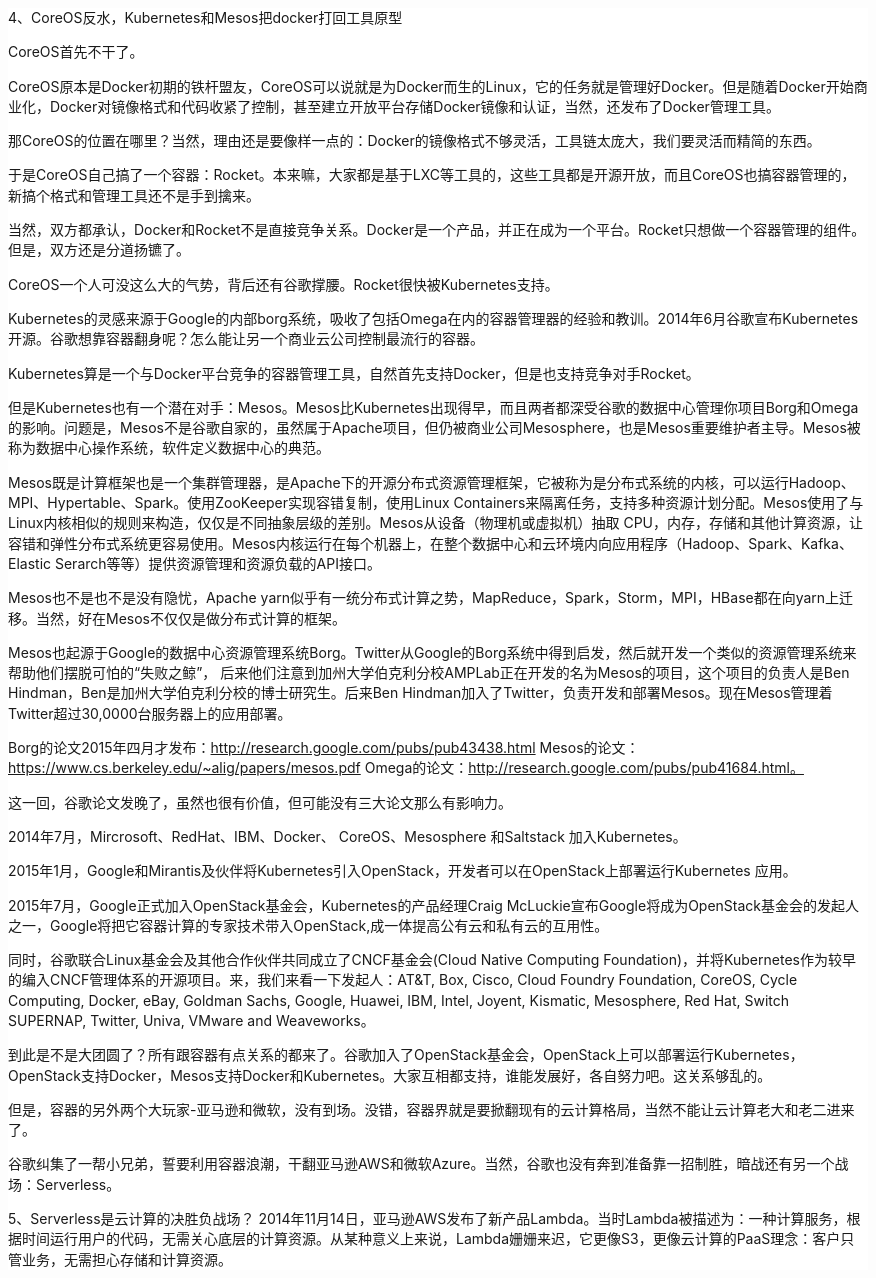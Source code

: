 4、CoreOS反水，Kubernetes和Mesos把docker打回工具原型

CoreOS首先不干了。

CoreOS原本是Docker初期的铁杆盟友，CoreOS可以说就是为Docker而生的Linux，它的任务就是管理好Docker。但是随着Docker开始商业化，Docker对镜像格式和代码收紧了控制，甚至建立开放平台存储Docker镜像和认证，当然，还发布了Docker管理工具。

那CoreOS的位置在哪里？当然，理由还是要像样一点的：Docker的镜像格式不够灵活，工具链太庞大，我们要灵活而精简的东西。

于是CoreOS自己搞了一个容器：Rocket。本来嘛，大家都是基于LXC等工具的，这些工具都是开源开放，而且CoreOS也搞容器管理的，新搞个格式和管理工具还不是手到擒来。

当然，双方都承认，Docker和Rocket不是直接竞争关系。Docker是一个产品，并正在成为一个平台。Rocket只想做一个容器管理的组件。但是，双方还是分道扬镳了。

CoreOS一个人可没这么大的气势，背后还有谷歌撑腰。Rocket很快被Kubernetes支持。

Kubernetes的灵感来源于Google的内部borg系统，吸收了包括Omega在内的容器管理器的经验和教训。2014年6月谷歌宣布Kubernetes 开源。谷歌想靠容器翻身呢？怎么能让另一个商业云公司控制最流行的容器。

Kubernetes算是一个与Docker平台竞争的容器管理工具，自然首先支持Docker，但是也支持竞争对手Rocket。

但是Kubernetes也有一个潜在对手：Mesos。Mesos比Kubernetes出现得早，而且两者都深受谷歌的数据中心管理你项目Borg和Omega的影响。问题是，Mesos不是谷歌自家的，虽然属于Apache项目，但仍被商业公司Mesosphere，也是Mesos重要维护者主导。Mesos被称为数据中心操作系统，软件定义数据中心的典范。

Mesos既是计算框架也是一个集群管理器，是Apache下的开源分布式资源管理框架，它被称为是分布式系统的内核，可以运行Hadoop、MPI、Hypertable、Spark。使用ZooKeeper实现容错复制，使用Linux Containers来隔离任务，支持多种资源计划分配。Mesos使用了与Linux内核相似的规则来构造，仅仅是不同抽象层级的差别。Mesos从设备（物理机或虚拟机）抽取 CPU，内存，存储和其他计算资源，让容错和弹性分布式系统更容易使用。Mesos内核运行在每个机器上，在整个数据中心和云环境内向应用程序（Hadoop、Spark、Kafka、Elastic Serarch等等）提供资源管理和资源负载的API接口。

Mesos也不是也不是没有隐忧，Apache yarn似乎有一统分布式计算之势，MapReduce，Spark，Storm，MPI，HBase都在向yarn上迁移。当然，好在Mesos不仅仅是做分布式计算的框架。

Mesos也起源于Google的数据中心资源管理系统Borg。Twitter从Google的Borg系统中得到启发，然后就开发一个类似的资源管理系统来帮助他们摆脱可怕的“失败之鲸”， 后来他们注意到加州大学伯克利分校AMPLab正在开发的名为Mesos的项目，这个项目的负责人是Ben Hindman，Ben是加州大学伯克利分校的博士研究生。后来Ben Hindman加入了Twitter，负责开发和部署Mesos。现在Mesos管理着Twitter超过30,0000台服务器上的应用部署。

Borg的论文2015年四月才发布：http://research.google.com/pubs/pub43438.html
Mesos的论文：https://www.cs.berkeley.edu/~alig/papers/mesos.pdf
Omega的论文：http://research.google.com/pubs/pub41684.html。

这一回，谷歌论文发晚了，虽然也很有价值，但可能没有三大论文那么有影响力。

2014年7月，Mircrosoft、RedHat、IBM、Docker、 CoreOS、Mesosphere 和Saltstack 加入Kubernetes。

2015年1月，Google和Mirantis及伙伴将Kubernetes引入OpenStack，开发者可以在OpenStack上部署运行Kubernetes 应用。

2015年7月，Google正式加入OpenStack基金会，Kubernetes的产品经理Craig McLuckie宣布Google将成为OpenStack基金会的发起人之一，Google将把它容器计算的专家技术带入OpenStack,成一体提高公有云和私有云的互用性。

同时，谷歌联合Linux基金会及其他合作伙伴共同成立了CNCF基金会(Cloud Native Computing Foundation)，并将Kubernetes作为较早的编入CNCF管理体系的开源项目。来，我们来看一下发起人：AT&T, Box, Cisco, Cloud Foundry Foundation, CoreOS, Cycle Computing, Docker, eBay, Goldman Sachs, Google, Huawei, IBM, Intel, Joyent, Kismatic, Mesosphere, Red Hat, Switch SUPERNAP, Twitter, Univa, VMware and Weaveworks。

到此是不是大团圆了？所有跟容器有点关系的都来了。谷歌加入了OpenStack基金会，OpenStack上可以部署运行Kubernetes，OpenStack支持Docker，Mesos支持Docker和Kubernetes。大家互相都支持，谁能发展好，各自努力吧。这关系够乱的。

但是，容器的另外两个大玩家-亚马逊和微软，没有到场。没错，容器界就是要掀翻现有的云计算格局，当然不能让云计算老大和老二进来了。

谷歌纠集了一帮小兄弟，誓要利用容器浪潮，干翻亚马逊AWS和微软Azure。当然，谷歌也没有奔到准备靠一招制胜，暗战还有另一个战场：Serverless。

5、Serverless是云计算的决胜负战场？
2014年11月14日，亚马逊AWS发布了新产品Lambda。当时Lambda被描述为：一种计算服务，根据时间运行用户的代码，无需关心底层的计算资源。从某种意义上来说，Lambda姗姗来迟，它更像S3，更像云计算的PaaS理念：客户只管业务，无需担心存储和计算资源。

* * *

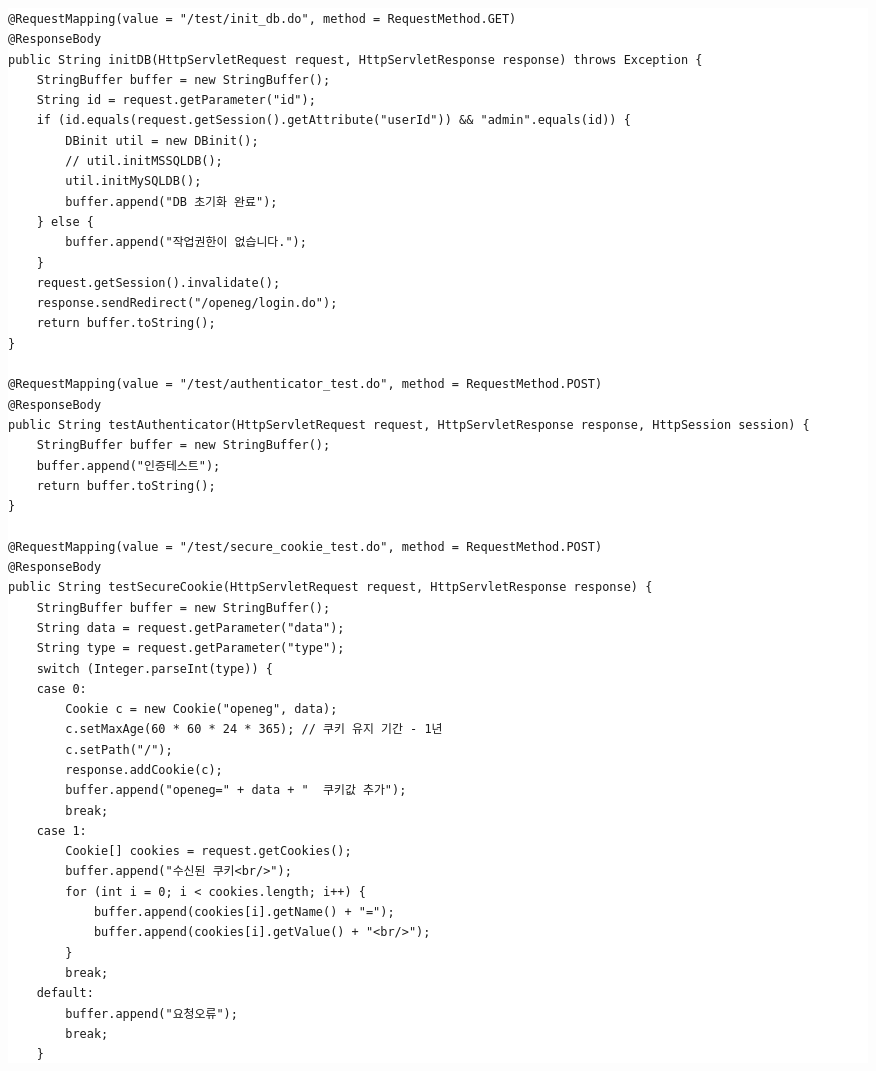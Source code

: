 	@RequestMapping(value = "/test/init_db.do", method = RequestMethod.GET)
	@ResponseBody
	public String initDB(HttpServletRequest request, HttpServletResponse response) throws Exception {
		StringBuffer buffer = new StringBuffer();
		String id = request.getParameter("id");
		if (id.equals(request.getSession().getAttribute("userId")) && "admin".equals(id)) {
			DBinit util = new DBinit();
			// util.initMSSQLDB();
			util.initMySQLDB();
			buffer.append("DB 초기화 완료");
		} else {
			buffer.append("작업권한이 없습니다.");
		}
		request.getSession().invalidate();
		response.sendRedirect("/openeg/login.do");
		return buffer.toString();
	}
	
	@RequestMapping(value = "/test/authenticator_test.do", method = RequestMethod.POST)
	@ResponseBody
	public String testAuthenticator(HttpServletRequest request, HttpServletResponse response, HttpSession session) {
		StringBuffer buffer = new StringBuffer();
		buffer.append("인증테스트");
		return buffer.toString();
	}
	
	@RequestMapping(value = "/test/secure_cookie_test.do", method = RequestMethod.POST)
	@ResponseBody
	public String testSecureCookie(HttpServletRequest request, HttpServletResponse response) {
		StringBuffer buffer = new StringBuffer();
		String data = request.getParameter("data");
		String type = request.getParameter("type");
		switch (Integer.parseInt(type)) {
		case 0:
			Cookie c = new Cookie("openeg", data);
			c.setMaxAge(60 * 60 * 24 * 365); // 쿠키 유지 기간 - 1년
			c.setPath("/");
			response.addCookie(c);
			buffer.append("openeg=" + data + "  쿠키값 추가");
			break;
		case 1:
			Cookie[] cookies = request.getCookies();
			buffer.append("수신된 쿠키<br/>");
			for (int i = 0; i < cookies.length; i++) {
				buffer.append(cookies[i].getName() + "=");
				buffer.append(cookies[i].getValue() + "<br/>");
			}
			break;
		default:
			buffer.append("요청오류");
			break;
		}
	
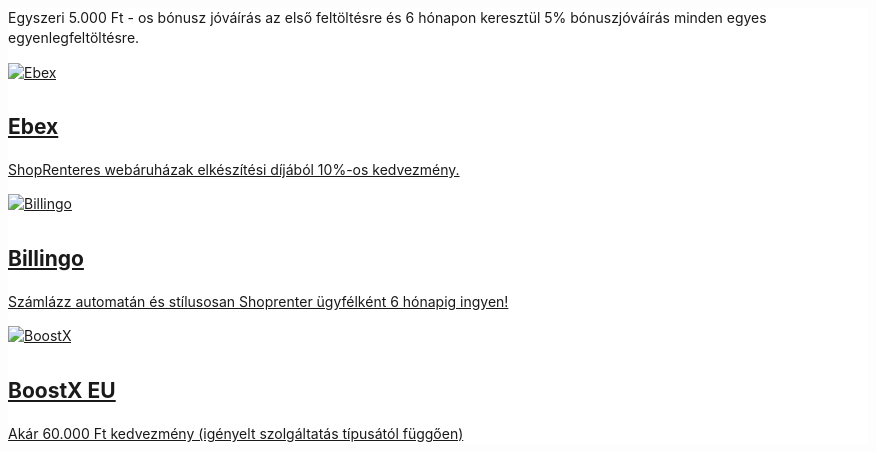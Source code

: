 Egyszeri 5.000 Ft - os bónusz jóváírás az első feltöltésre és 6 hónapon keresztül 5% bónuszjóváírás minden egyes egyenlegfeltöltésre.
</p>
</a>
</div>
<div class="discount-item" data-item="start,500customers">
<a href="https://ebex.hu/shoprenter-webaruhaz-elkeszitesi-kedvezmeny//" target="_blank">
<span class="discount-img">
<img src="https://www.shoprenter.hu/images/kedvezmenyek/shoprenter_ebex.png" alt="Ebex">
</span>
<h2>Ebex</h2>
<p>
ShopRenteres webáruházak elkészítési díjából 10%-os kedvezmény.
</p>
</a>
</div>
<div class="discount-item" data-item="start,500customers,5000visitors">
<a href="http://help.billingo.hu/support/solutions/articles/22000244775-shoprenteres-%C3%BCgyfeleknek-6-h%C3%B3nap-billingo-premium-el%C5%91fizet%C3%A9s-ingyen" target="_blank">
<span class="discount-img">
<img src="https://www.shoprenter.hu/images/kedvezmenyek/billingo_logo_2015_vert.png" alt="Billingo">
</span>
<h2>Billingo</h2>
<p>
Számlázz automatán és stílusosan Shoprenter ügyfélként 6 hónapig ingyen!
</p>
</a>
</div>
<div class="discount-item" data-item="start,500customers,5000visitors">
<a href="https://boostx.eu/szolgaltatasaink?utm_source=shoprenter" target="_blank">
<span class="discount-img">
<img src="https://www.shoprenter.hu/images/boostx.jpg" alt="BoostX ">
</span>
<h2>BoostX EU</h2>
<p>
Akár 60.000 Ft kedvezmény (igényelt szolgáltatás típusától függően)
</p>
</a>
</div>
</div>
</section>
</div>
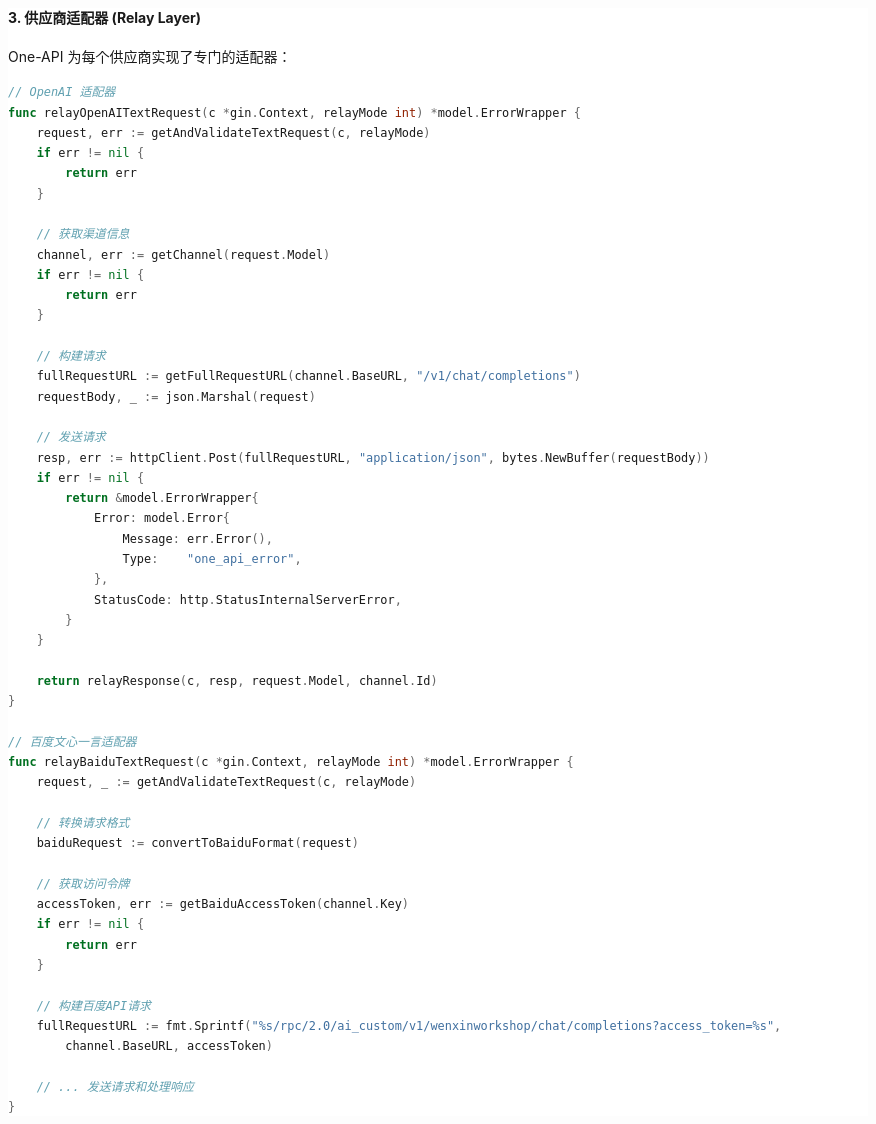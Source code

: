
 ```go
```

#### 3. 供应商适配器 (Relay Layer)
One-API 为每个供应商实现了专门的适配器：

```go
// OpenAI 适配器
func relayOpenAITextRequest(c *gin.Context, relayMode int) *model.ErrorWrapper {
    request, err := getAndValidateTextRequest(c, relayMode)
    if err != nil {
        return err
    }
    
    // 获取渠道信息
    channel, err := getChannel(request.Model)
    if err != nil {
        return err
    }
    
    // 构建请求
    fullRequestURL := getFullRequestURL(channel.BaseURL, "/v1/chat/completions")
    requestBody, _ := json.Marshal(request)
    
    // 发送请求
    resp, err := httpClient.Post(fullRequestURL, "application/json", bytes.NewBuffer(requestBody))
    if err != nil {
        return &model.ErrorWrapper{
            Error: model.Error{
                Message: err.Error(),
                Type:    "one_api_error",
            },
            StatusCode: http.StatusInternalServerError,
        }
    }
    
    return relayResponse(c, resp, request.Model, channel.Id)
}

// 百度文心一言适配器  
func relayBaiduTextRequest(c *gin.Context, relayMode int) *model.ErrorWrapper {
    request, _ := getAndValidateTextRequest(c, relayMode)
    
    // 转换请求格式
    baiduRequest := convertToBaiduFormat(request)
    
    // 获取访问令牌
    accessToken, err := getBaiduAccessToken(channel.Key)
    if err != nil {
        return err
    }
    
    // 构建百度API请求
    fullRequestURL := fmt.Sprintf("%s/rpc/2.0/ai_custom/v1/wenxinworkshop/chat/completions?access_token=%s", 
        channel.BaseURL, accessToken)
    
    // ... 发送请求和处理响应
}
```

...

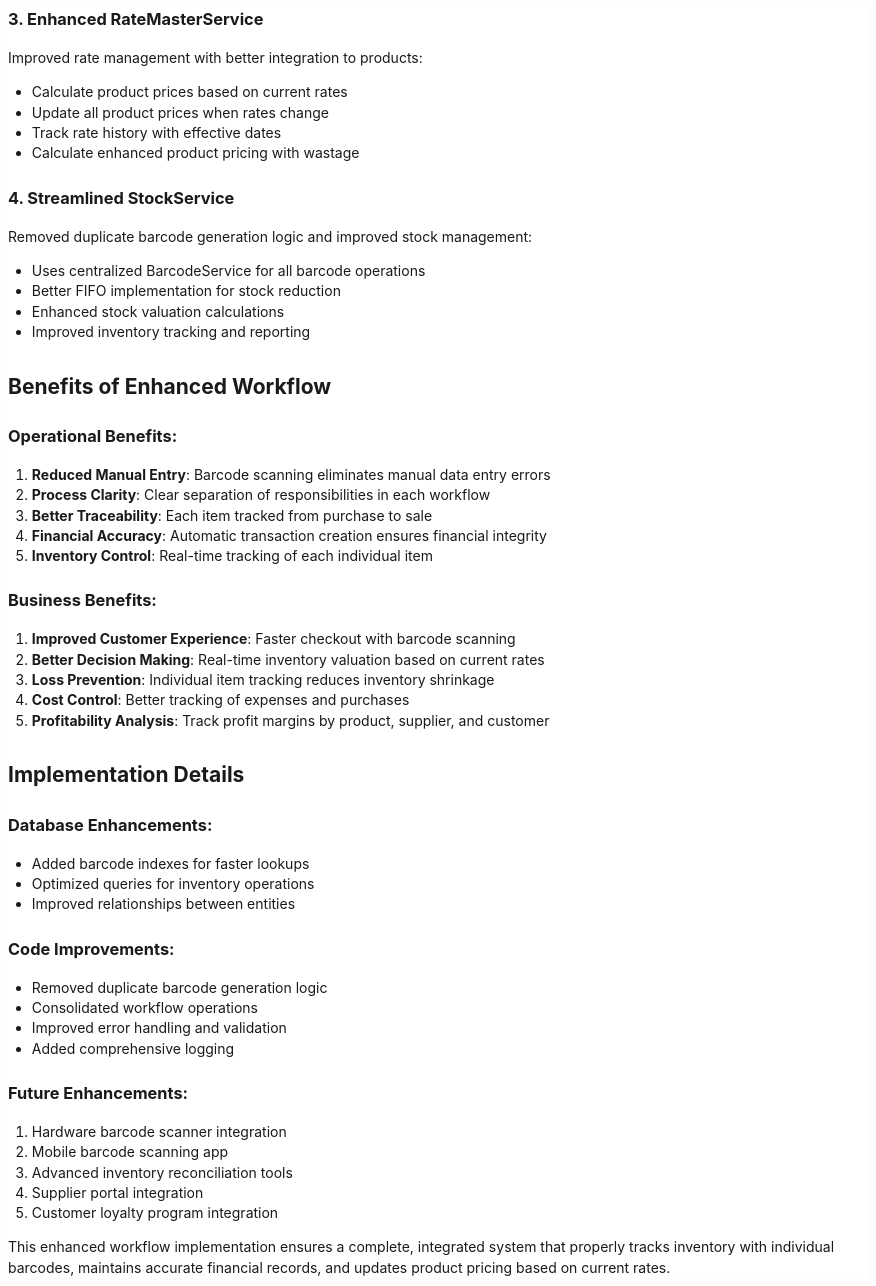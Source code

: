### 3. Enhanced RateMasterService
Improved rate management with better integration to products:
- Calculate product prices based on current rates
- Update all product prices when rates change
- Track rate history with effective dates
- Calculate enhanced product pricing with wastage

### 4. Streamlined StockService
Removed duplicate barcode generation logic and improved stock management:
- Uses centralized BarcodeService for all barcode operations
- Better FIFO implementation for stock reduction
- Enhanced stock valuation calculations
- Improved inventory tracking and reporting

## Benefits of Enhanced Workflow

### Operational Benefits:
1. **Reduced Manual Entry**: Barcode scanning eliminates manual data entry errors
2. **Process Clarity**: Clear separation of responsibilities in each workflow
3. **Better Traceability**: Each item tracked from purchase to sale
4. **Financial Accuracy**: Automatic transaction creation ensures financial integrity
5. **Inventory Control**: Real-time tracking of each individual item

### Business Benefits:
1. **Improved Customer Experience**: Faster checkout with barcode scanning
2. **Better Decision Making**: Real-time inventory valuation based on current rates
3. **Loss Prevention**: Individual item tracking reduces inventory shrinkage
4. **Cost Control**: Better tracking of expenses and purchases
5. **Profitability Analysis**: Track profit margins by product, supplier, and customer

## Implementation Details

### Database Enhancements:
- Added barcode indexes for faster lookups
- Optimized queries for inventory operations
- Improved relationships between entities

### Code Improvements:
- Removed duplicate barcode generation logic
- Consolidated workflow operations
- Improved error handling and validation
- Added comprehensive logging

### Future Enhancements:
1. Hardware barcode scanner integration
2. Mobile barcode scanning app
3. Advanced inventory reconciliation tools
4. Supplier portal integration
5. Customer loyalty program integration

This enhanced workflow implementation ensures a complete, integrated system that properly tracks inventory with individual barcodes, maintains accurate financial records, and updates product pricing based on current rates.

## TASK DESCRIPTION
With the line holding "Kubernetes的灵感来" as the first and the line holding "Mesos也不是也不是没有隐" as the last, please transcribe exactly the lines of the material above in that range and nothing else.

## WRITTEN ANSWER
Kubernetes的灵感来源于Google的内部borg系统，吸收了包括Omega在内的容器管理器的经验和教训。2014年6月谷歌宣布Kubernetes 开源。谷歌想靠容器翻身呢？怎么能让另一个商业云公司控制最流行的容器。

Kubernetes算是一个与Docker平台竞争的容器管理工具，自然首先支持Docker，但是也支持竞争对手Rocket。

但是Kubernetes也有一个潜在对手：Mesos。Mesos比Kubernetes出现得早，而且两者都深受谷歌的数据中心管理你项目Borg和Omega的影响。问题是，Mesos不是谷歌自家的，虽然属于Apache项目，但仍被商业公司Mesosphere，也是Mesos重要维护者主导。Mesos被称为数据中心操作系统，软件定义数据中心的典范。

Mesos既是计算框架也是一个集群管理器，是Apache下的开源分布式资源管理框架，它被称为是分布式系统的内核，可以运行Hadoop、MPI、Hypertable、Spark。使用ZooKeeper实现容错复制，使用Linux Containers来隔离任务，支持多种资源计划分配。Mesos使用了与Linux内核相似的规则来构造，仅仅是不同抽象层级的差别。Mesos从设备（物理机或虚拟机）抽取 CPU，内存，存储和其他计算资源，让容错和弹性分布式系统更容易使用。Mesos内核运行在每个机器上，在整个数据中心和云环境内向应用程序（Hadoop、Spark、Kafka、Elastic Serarch等等）提供资源管理和资源负载的API接口。

Mesos也不是也不是没有隐忧，Apache yarn似乎有一统分布式计算之势，MapReduce，Spark，Storm，MPI，HBase都在向yarn上迁移。当然，好在Mesos不仅仅是做分布式计算的框架。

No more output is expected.